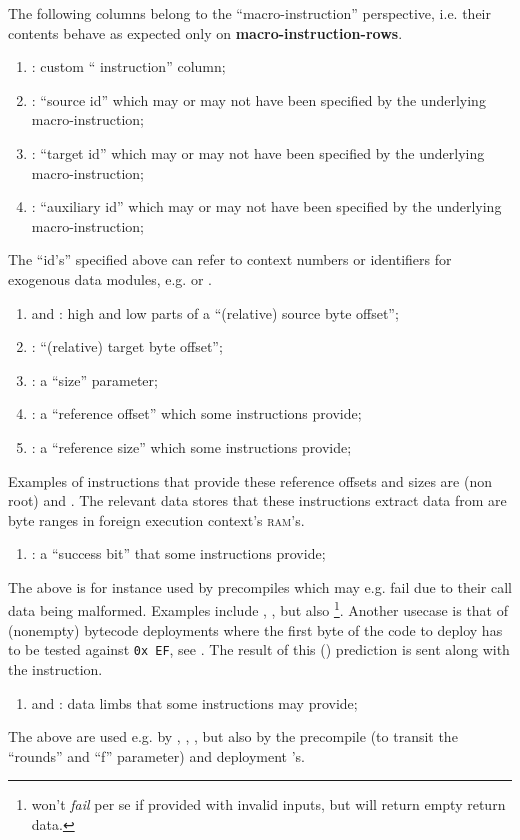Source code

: The following columns belong to the ``macro-instruction'' perspective, i.e. their contents behave as expected only on 
\textbf{macro-instruction-rows}. 
\begin{enumerate}
	\item \macroInst{}:
		custom ``\mmuMod{} instruction'' column;
	\item \macroSrcId{}:
		``source id'' which may or may not have been specified by the underlying macro-instruction;
	\item \macroTgtId{}:
		``target id'' which may or may not have been specified by the underlying macro-instruction;
	\item \macroAuxId{}:
		``auxiliary id'' which may or may not have been specified by the underlying macro-instruction;
\end{enumerate}
The ``id's'' specified above can refer to context numbers or identifiers for exogenous data modules, e.g. \kecStamp{} or \cfi{}.
\begin{enumerate}[resume]
	\item \macroSrcOffsetHi{} and \macroSrcOffsetLo{}:
		high and low parts of a ``(relative) source byte offset'';
	\item \macroTgtOffsetLo{}:
		``(relative) target byte offset'';
	\item \macroSize{}:
		a ``size'' parameter;
	\item \macroRefOffset{}:
		a ``reference offset'' which some instructions provide;
	\item \macroRefSize{}:  
		a ``reference size'' which some instructions provide;
\end{enumerate}
Examples of instructions that provide these reference offsets and sizes are (non root)  and .
The relevant data stores that these instructions extract data from are byte ranges in foreign execution context's \textsc{ram}'s.
\begin{enumerate}[resume]
	\item \macroSuccessBit{}:
		a ``success bit'' that some instructions provide;
\end{enumerate}
The above is for instance used by precompiles which may e.g. fail due to their call data being malformed.
Examples include \instEcadd{}, \instEcmul{}, \instEcpairing{} but also \instEcrecover{}\footnote{\instEcrecover{} won't \emph{fail} per se if provided with invalid inputs, but will return empty return data.}.
Another usecase is that of (nonempty) bytecode deployments where the first byte of the code to deploy has to be tested against \texttt{0x\,EF},
see \cite{EIP-3541}.
The result of this (\hubMod{}) prediction is sent along with the \mmuMod{} instruction.
\begin{enumerate}[resume]
	\item \macroLimbOne{} and \macroLimbTwo{}:
		data limbs that some instructions may provide;
\end{enumerate}
The above are used e.g. by
,
,
,
but also by the \instBlake{} precompile (to transit the ``rounds'' and ``f'' parameter)
and deployment 's.

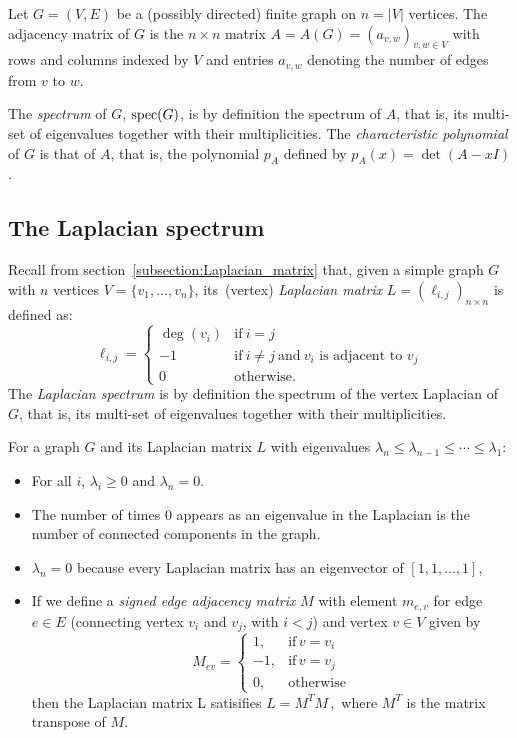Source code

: Let $G = (V,E)$ be a (possibly directed) finite graph on
$n = \vert V \vert$ vertices. The adjacency matrix of $G$ is the
$n \times n$ matrix $A = A( G ) = (a_{v,w} )_{ v,w \in V }$ with rows
and columns indexed by $V$ and entries $a_{v,w}$ denoting the number
of edges from $v$ to $w$.

The {\it spectrum} of $G$, ${\rm spec}(G)$, is by definition the spectrum of $A$,
that is, its multi-set of eigenvalues together with their multiplicities.
The {\it characteristic polynomial} of $G$ is that of $A$, that is,
the polynomial $p_A$ defined by $p_A ( x ) = \det (A- x I )$.



\subsection{The Laplacian spectrum}

Recall from section~\ref{subsection:Laplacian_matrix} that, given a
simple graph $G$ with $n$ vertices $V = \{v_1, \dots, v_n\}$,
its~(vertex) \emph{Laplacian matrix}
$L = (\ell_{i,j})_{n \times n}$ is defined as:
\[
\ell_{i,j}
=
\begin{cases}
\deg(v_i) & \mbox{if}\ i = j \\
-1 & \mbox{if}\ i \neq j\ \mbox{and}\ v_i \mbox{ is adjacent to } v_j \\
0 & \mbox{otherwise}.
\end{cases}
\]
The {\it Laplacian spectrum} is by definition the spectrum of the
vertex Laplacian of $G$,
that is, its multi-set of eigenvalues together with their multiplicities.

For a graph $G$ and its Laplacian matrix $L$ with eigenvalues
$\lambda_n \le \lambda_{n-1} \le \cdots \le \lambda_{1}$:

\begin{itemize}
\item
For all $i$, $\lambda_i \ge 0$ and $\lambda_n = 0$.
\item
   The number of times $0$ appears as an eigenvalue in the
Laplacian is the number of connected components in the graph.
\item
$\lambda_n=0$ because every Laplacian matrix has an eigenvector of
$[1,1,\dots,1]$,
\item
If we define a {\it signed edge adjacency matrix} $M$ with element
$m_{e,v}$ for edge $e\in E$ (connecting vertex $v_i$ and $v_j$, with
$i < j$) and vertex $v\in V$ given by
\[
    M_{ev} = \left\{
\begin{array}{rl}
1, & \text{if}\,v=v_i\\
-1, & \text{if}\,v=v_j\\
0, & \text{otherwise}
\end{array}
\right.
\]
then the Laplacian matrix L satisifies
$    L = M^{T} M\,,$
where $M^T$ is the matrix transpose of $M$.
\end{itemize}

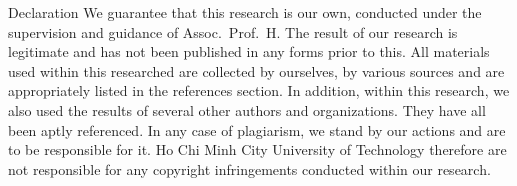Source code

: \begin{preface}{Declaration}
  We guarantee that this research is our own, conducted under the supervision and guidance of Assoc.\ Prof.\ H. The result of our research is legitimate and has not been published in any forms prior to this. All materials used within this researched are collected by ourselves, by various sources and are appropriately listed in the references section. In addition, within this research, we also used the results of several other authors and organizations. They have all been aptly referenced. In any case of plagiarism, we stand by our actions and are to be responsible for it. Ho Chi Minh City University of Technology therefore are not responsible for any copyright infringements conducted within our research.
\end{preface}
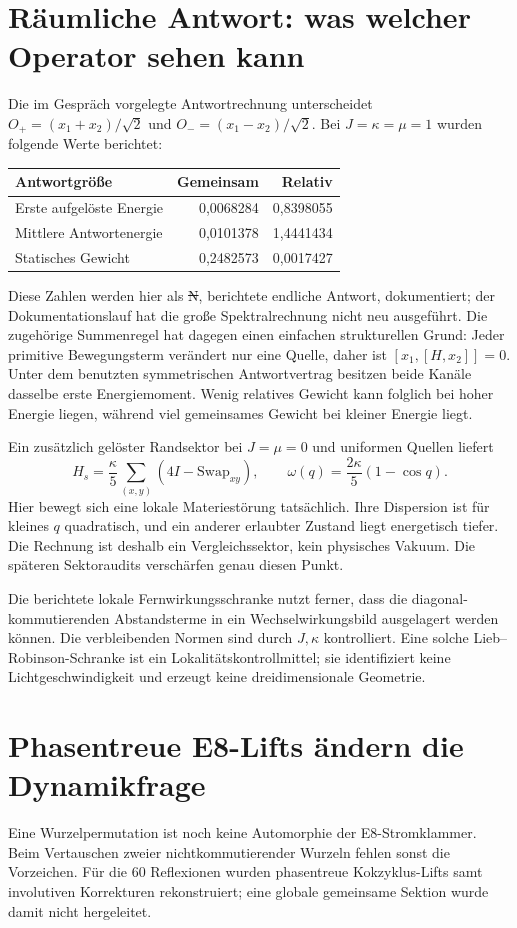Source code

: \section{Räumliche Antwort: was welcher Operator sehen kann}
Die im Gespräch vorgelegte Antwortrechnung unterscheidet $O_+=(x_1+x_2)/\sqrt2$ und $O_-=(x_1-x_2)/\sqrt2$. Bei $J=\kappa=\mu=1$ wurden folgende Werte berichtet:
\begin{center}
\begin{tabular}{@{}lrr@{}}
\toprule
Antwortgröße & Gemeinsam & Relativ\\\midrule
Erste aufgelöste Energie & 0,0068284 & 0,8398055\\
Mittlere Antwortenergie & 0,0101378 & 1,4441434\\
Statisches Gewicht & 0,2482573 & 0,0017427\\\bottomrule
\end{tabular}
\end{center}
Diese Zahlen werden hier als \st{N}, berichtete endliche Antwort, dokumentiert; der Dokumentationslauf hat die große Spektralrechnung nicht neu ausgeführt. Die zugehörige Summenregel hat dagegen einen einfachen strukturellen Grund: Jeder primitive Bewegungsterm verändert nur eine Quelle, daher ist $[x_1,[H,x_2]]=0$. Unter dem benutzten symmetrischen Antwortvertrag besitzen beide Kanäle dasselbe erste Energiemoment. Wenig relatives Gewicht kann folglich bei hoher Energie liegen, während viel gemeinsames Gewicht bei kleiner Energie liegt.

Ein zusätzlich gelöster Randsektor bei $J=\mu=0$ und uniformen Quellen liefert
\[
 H_s=\frac{\kappa}{5}\sum_{(x,y)}(4I-\mathrm{Swap}_{xy}),
 \qquad\omega(q)=\frac{2\kappa}{5}(1-\cos q).
\]
Hier bewegt sich eine lokale Materiestörung tatsächlich. Ihre Dispersion ist für kleines $q$ quadratisch, und ein anderer erlaubter Zustand liegt energetisch tiefer. Die Rechnung ist deshalb ein Vergleichssektor, kein physisches Vakuum. Die späteren Sektoraudits verschärfen genau diesen Punkt. 

Die berichtete lokale Fernwirkungsschranke nutzt ferner, dass die diagonal-kommutierenden Abstandsterme in ein Wechselwirkungsbild ausgelagert werden können. Die verbleibenden Normen sind durch $J,\kappa$ kontrolliert. Eine solche Lieb--Robinson-Schranke ist ein Lokalitätskontrollmittel; sie identifiziert keine Lichtgeschwindigkeit und erzeugt keine dreidimensionale Geometrie.

\section{Phasentreue E8-Lifts ändern die Dynamikfrage}
Eine Wurzelpermutation ist noch keine Automorphie der E8-Stromklammer. Beim Vertauschen zweier nichtkommutierender Wurzeln fehlen sonst die Vorzeichen. Für die 60 Reflexionen wurden phasentreue Kokzyklus-Lifts samt involutiven Korrekturen rekonstruiert; eine globale gemeinsame Sektion wurde damit nicht hergeleitet.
____________
● **What you will do**
Go through the data above and copy each line that holds the word "preface".

● **Expected answer**
: \begin{preface}{Declaration}
\end{preface}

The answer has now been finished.